Segment Start: Supplied material

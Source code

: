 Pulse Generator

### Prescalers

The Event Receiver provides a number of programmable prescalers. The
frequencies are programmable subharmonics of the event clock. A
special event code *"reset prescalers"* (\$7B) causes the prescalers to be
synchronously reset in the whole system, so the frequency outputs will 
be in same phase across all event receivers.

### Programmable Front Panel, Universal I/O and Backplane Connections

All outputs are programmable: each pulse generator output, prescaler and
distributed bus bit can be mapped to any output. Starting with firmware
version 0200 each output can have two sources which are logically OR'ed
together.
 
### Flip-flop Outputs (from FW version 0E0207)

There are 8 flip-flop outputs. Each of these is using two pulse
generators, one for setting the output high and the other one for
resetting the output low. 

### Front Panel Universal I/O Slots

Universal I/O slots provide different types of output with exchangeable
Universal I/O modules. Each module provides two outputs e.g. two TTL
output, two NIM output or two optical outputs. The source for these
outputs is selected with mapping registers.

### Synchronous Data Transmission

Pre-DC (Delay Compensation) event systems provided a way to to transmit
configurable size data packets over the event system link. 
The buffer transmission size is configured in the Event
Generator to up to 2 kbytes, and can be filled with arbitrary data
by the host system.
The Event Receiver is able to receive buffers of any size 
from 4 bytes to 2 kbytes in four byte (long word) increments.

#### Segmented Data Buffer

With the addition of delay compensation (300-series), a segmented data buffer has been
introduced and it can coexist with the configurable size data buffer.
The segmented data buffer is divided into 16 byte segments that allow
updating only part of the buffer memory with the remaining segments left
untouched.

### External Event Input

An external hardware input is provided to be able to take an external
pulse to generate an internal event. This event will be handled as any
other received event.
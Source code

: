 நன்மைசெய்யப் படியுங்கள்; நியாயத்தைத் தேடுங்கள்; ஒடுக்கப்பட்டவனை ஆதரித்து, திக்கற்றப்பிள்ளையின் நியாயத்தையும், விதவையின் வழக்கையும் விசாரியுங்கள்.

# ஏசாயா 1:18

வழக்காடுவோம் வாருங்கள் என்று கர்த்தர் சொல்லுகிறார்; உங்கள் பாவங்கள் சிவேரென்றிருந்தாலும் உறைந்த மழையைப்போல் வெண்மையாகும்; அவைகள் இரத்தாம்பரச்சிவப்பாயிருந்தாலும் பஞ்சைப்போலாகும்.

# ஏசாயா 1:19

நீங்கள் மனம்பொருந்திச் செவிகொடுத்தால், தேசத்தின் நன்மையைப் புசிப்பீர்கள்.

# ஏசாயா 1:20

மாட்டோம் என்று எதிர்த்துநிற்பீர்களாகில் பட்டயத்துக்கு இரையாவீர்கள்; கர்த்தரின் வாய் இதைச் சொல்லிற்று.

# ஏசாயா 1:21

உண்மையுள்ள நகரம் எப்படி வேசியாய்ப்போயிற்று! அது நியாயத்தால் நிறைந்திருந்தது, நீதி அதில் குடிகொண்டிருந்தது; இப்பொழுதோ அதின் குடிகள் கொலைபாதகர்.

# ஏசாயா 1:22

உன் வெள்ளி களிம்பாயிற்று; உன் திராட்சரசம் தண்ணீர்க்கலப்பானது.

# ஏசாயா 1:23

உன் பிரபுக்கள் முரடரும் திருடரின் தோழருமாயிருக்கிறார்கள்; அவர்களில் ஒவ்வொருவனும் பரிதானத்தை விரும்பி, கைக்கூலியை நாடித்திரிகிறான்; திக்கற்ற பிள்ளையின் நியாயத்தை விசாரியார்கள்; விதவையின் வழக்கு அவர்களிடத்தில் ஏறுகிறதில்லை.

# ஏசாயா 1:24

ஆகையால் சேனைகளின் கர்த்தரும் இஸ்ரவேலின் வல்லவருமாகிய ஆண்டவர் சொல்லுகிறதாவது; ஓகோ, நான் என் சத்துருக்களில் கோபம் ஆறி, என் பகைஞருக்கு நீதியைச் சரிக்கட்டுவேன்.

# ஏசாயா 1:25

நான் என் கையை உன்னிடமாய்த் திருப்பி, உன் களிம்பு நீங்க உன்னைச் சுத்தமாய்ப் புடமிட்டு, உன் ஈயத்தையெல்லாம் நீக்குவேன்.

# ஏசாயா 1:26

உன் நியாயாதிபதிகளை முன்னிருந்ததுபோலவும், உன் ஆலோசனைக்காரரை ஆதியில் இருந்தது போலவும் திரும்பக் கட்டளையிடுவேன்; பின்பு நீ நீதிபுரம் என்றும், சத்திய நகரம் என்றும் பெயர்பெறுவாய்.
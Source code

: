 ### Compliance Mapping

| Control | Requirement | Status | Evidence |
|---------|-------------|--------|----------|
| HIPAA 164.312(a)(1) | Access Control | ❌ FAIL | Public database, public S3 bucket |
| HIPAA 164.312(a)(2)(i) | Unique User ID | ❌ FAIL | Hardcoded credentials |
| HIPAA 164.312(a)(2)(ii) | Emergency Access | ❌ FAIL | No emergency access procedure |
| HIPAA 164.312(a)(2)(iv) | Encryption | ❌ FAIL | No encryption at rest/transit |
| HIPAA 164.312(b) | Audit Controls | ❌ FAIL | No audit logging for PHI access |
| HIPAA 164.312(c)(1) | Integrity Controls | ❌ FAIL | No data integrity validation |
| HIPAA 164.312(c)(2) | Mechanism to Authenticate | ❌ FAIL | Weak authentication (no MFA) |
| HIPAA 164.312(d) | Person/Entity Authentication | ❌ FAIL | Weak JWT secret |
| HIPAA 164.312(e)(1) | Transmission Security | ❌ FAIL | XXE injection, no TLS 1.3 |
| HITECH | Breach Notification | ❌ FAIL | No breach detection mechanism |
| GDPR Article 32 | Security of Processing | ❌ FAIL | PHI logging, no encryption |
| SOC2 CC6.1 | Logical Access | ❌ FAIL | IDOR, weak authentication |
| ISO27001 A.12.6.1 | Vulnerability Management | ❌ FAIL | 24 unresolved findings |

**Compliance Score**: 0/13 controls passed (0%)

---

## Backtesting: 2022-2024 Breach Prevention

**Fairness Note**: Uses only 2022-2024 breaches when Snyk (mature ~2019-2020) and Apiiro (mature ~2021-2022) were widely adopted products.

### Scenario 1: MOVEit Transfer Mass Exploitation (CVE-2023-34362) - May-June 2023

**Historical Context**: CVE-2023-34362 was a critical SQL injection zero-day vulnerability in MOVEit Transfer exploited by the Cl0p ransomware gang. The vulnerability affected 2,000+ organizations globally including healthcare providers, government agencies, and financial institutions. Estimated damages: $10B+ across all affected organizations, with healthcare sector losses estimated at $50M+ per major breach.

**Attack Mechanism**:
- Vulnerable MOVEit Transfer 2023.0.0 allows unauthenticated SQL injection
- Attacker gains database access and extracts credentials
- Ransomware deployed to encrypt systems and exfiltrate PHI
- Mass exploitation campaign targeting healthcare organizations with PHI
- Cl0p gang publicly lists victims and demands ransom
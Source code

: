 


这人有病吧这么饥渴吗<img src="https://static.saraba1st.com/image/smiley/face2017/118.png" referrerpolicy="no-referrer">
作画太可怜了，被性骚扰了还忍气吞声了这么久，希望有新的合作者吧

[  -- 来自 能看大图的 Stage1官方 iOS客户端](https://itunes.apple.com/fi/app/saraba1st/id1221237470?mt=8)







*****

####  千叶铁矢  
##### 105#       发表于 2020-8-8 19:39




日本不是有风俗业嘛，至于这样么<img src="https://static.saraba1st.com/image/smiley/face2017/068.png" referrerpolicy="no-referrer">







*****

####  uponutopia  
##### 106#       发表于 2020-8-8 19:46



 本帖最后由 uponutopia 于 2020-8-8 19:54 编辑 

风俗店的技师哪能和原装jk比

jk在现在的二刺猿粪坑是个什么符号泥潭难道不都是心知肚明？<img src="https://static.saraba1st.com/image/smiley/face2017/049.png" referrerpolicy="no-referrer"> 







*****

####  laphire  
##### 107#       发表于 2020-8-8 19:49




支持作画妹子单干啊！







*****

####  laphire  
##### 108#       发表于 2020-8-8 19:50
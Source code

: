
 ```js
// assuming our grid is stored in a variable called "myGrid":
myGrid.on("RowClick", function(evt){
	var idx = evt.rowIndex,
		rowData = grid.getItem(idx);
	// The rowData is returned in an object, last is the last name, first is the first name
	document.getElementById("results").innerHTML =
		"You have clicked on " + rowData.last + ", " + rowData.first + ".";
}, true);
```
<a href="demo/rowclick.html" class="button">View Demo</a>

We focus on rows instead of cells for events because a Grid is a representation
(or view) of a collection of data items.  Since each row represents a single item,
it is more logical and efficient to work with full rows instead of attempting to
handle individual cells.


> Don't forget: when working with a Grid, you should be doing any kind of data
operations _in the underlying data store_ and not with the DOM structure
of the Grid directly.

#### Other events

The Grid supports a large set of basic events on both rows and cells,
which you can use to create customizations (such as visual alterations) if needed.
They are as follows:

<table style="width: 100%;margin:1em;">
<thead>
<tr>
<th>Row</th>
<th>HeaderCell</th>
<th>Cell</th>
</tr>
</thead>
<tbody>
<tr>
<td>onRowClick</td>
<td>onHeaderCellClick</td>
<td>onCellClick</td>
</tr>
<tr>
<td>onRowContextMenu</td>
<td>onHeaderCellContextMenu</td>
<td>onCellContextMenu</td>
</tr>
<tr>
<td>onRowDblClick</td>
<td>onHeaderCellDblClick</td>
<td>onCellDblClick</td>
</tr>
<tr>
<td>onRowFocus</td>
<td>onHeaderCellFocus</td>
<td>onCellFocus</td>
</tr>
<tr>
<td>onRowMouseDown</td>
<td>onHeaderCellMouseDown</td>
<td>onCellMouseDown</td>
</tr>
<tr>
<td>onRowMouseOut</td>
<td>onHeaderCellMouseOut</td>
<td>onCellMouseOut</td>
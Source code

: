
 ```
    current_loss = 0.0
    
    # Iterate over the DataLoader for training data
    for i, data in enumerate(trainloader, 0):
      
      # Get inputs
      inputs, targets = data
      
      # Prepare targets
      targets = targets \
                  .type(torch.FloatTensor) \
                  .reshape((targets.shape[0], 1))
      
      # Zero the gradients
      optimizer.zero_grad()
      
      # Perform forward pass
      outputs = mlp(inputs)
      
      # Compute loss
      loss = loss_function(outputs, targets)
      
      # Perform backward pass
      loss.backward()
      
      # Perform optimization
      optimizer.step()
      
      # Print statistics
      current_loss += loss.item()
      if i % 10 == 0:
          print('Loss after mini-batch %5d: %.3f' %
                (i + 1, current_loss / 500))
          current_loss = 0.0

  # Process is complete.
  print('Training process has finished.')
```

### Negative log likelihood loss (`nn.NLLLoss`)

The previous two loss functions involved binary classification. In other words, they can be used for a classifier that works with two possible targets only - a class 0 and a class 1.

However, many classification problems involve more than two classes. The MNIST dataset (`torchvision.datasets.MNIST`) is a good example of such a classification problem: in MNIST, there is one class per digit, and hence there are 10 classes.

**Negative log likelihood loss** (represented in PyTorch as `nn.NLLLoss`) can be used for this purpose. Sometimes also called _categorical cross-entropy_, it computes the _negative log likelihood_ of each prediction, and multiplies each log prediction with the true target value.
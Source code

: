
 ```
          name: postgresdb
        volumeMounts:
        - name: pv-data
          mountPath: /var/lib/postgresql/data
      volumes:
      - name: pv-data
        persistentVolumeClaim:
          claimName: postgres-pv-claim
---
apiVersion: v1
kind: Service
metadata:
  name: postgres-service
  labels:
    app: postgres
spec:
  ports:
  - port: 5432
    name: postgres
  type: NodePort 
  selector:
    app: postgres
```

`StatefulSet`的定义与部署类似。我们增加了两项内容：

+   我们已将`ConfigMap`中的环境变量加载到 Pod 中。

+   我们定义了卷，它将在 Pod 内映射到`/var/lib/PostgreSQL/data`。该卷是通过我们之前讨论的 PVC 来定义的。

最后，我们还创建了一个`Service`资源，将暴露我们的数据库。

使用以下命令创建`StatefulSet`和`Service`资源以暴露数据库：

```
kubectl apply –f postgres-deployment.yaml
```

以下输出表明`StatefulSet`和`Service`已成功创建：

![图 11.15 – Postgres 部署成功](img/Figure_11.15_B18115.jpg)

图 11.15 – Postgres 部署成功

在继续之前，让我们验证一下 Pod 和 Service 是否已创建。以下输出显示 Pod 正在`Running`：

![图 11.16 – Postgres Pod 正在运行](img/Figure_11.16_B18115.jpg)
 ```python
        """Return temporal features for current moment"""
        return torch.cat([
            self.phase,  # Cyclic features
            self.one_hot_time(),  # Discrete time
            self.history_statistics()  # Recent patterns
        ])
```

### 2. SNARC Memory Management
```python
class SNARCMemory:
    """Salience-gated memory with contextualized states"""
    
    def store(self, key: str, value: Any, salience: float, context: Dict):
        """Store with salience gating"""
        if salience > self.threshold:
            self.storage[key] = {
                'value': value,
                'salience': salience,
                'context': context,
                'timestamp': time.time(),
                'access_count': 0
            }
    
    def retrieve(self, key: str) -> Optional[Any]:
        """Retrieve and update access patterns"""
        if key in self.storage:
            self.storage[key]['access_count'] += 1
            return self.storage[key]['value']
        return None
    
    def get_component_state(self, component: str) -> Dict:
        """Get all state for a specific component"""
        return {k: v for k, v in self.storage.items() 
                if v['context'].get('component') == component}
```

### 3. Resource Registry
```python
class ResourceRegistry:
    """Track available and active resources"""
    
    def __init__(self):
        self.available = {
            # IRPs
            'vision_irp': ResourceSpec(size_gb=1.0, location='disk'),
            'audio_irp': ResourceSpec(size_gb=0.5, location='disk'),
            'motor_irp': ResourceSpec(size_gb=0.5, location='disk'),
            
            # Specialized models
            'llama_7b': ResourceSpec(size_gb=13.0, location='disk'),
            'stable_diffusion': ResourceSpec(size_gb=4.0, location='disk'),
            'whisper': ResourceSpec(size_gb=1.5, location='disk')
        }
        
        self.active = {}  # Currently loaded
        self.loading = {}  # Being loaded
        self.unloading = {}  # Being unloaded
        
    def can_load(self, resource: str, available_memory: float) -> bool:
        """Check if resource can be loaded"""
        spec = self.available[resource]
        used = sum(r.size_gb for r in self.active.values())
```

Segment End: Supplied material

Your task is to transcribe, with no changes, only the lines of the listing above that lie between the line holding "outputs is selected with mapping registers." and the line holding "With the addition", inclusive.

outputs is selected with mapping registers.

### Synchronous Data Transmission

Pre-DC (Delay Compensation) event systems provided a way to to transmit
configurable size data packets over the event system link. 
The buffer transmission size is configured in the Event
Generator to up to 2 kbytes, and can be filled with arbitrary data
by the host system.
The Event Receiver is able to receive buffers of any size 
from 4 bytes to 2 kbytes in four byte (long word) increments.

#### Segmented Data Buffer

With the addition of delay compensation (300-series), a segmented data buffer has been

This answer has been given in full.